After our guide welcomed us with a Māori song, we were officially part of the village for the night. We were shown to our lodging for the night and we had some time to settle in before participating in some activities. These activities were a few games, a Māori stick game which was ridiculously fun and we were also taught a song, “A Haka Mana”, which will probably be stuck in my brain until the end of time!
We relaxed for a few minutes and headed off to do some activities which included Māori stick games and learning a song called “A Haka Mana” which will forever be in my brain.
After this, it was time to head to the marae for the pōwhiri (pronouced poe-fa-ree_, a welcome ceremony which begins with a challenge! Check out https://www.newzealand.com/ie/feature/powhiri-maori-welcome/ for a more detailed explanation of what I got to experience here. The videos I post will also show you! The video is a bit long.

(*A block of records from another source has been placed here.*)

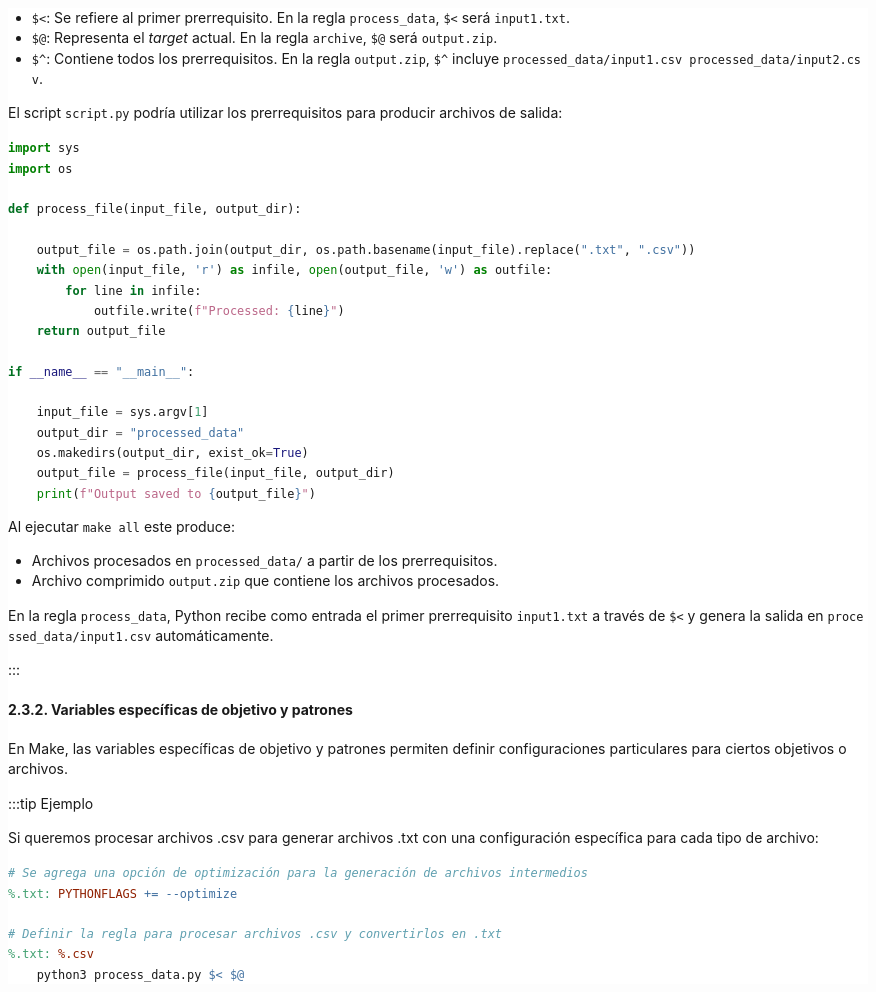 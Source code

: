 - `$<`: Se refiere al primer prerrequisito. En la regla `process_data`, `$<`
  será `input1.txt`.
- `$@`: Representa el _target_ actual. En la regla `archive`, `$@` será
  `output.zip`.
- `$^`: Contiene todos los prerrequisitos. En la regla `output.zip`, `$^`
  incluye `processed_data/input1.csv processed_data/input2.csv`.

El script `script.py` podría utilizar los prerrequisitos para producir archivos
de salida:

```python
import sys
import os

def process_file(input_file, output_dir):

    output_file = os.path.join(output_dir, os.path.basename(input_file).replace(".txt", ".csv"))
    with open(input_file, 'r') as infile, open(output_file, 'w') as outfile:
        for line in infile:
            outfile.write(f"Processed: {line}")
    return output_file

if __name__ == "__main__":

    input_file = sys.argv[1]
    output_dir = "processed_data"
    os.makedirs(output_dir, exist_ok=True)
    output_file = process_file(input_file, output_dir)
    print(f"Output saved to {output_file}")
```

Al ejecutar `make all` este produce:

- Archivos procesados en `processed_data/` a partir de los prerrequisitos.
- Archivo comprimido `output.zip` que contiene los archivos procesados.

En la regla `process_data`, Python recibe como entrada el primer prerrequisito
`input1.txt` a través de `$<` y genera la salida en `processed_data/input1.csv`
automáticamente.

:::

#### 2.3.2. Variables específicas de objetivo y patrones

En Make, las variables específicas de objetivo y patrones permiten definir
configuraciones particulares para ciertos objetivos o archivos.

:::tip Ejemplo

Si queremos procesar archivos .csv para generar archivos .txt con una
configuración específica para cada tipo de archivo:

```makefile
# Se agrega una opción de optimización para la generación de archivos intermedios
%.txt: PYTHONFLAGS += --optimize

# Definir la regla para procesar archivos .csv y convertirlos en .txt
%.txt: %.csv
    python3 process_data.py $< $@
```
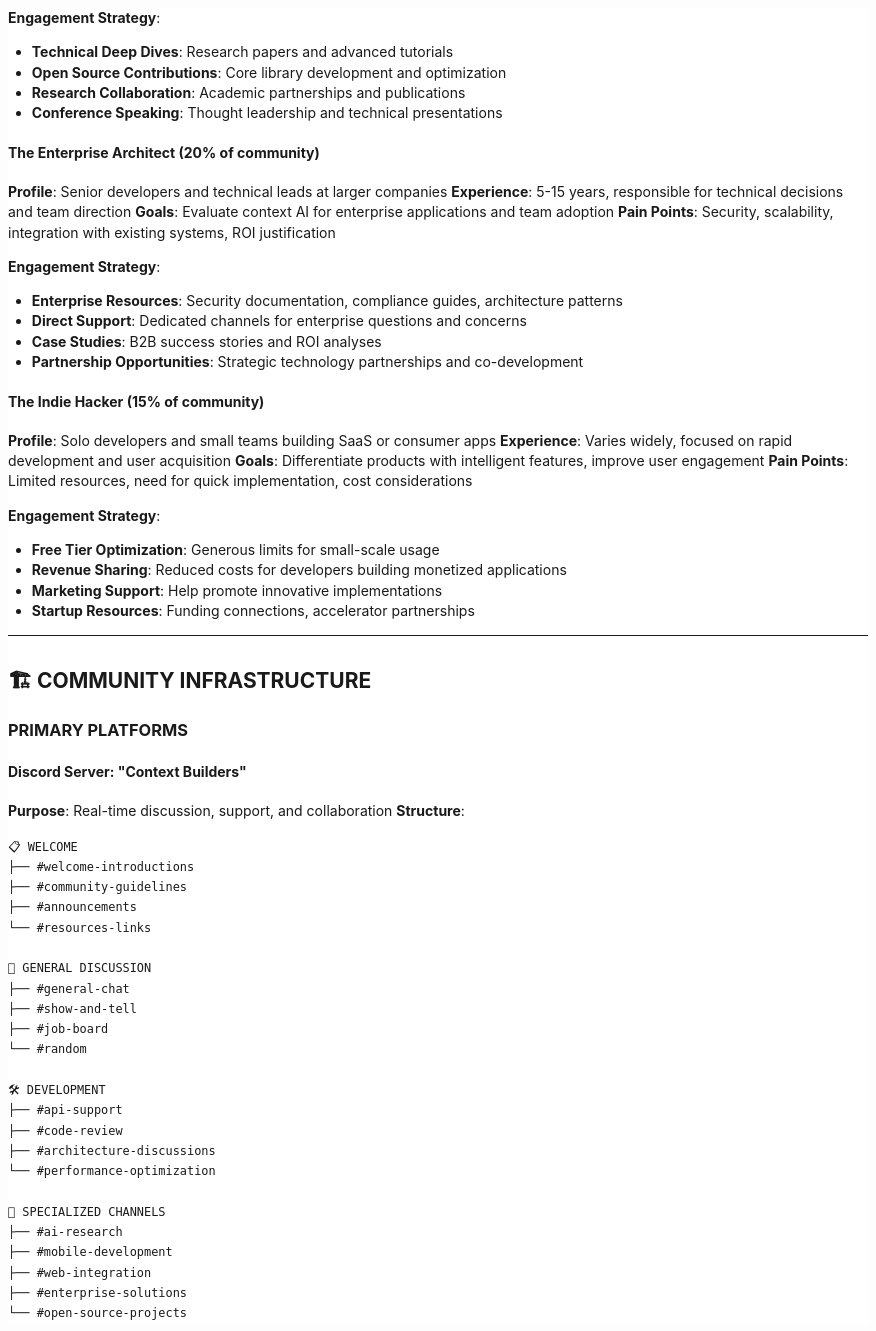 **Engagement Strategy**:
- **Technical Deep Dives**: Research papers and advanced tutorials
- **Open Source Contributions**: Core library development and optimization
- **Research Collaboration**: Academic partnerships and publications
- **Conference Speaking**: Thought leadership and technical presentations

#### **The Enterprise Architect** (20% of community)
**Profile**: Senior developers and technical leads at larger companies
**Experience**: 5-15 years, responsible for technical decisions and team direction
**Goals**: Evaluate context AI for enterprise applications and team adoption
**Pain Points**: Security, scalability, integration with existing systems, ROI justification

**Engagement Strategy**:
- **Enterprise Resources**: Security documentation, compliance guides, architecture patterns
- **Direct Support**: Dedicated channels for enterprise questions and concerns
- **Case Studies**: B2B success stories and ROI analyses
- **Partnership Opportunities**: Strategic technology partnerships and co-development

#### **The Indie Hacker** (15% of community)
**Profile**: Solo developers and small teams building SaaS or consumer apps
**Experience**: Varies widely, focused on rapid development and user acquisition
**Goals**: Differentiate products with intelligent features, improve user engagement
**Pain Points**: Limited resources, need for quick implementation, cost considerations

**Engagement Strategy**:
- **Free Tier Optimization**: Generous limits for small-scale usage
- **Revenue Sharing**: Reduced costs for developers building monetized applications
- **Marketing Support**: Help promote innovative implementations
- **Startup Resources**: Funding connections, accelerator partnerships

---

## 🏗️ COMMUNITY INFRASTRUCTURE

### **PRIMARY PLATFORMS**

#### **Discord Server: "Context Builders"**
**Purpose**: Real-time discussion, support, and collaboration
**Structure**:
```
📋 WELCOME
├── #welcome-introductions
├── #community-guidelines  
├── #announcements
└── #resources-links

💬 GENERAL DISCUSSION
├── #general-chat
├── #show-and-tell
├── #job-board
└── #random

🛠️ DEVELOPMENT
├── #api-support
├── #code-review
├── #architecture-discussions
└── #performance-optimization

🎯 SPECIALIZED CHANNELS
├── #ai-research
├── #mobile-development
├── #web-integration
├── #enterprise-solutions
└── #open-source-projects
```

When the pōwhiri was over, we were guided into the village itself for a sort of guided tour where different things were explained to our group about Māori culture and how the people are trying to retain bits of the ancient culture but modernize it for new generations. This bit lasted about half an hour and we wre then directed into another area where another cultural show was held, this one focusing on singing!
We also got to experience the Haka! A cultural battle cry that the Māori cultural is famous for around the world thanks to the All Blacks rugby team.

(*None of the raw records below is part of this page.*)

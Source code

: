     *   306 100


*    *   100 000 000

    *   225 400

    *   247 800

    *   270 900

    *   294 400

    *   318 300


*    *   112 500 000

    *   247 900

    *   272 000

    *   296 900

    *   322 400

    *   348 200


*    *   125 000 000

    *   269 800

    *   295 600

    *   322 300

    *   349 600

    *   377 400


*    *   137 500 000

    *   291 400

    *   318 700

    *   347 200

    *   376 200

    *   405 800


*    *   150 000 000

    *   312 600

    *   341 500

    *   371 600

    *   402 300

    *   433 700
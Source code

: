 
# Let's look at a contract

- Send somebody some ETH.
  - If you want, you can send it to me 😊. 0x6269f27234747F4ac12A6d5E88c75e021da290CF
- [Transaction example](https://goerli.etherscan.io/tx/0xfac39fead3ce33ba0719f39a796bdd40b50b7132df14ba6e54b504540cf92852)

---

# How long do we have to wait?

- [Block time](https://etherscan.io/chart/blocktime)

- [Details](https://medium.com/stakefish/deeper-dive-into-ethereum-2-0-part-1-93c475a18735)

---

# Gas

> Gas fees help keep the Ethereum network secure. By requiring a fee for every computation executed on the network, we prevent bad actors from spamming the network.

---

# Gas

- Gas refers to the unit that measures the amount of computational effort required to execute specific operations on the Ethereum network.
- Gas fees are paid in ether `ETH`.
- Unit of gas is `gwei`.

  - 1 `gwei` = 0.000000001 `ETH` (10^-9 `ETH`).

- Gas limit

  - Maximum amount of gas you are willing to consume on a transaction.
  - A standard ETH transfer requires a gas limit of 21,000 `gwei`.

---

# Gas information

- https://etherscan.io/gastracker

By this time, the entire group was very hungry and the hāngi was finally ready. A hāngi is a traditional way of cooking food, a pit is dug into the ground and the food is cooked by heating rocks over a fire. Basically, the food is super steamed! The food prepared was kūmara (New Zealand’s version of a sweet potato), normal potatoes, lamb, chicken, mussels, and an assortment of fish. It was quite something, best food I had been treated to during my trip on the Kiwi bus.
After the dinner, everyone else who had come to the show left and our Kiwi group was allowed to jump into the jacuzzis and get some drinks to finish off the evening. I was a little boring because I was so exhausted from Hobbiton earlier that day so I turned in early but this was one of my favorite days so far here in New Zealand!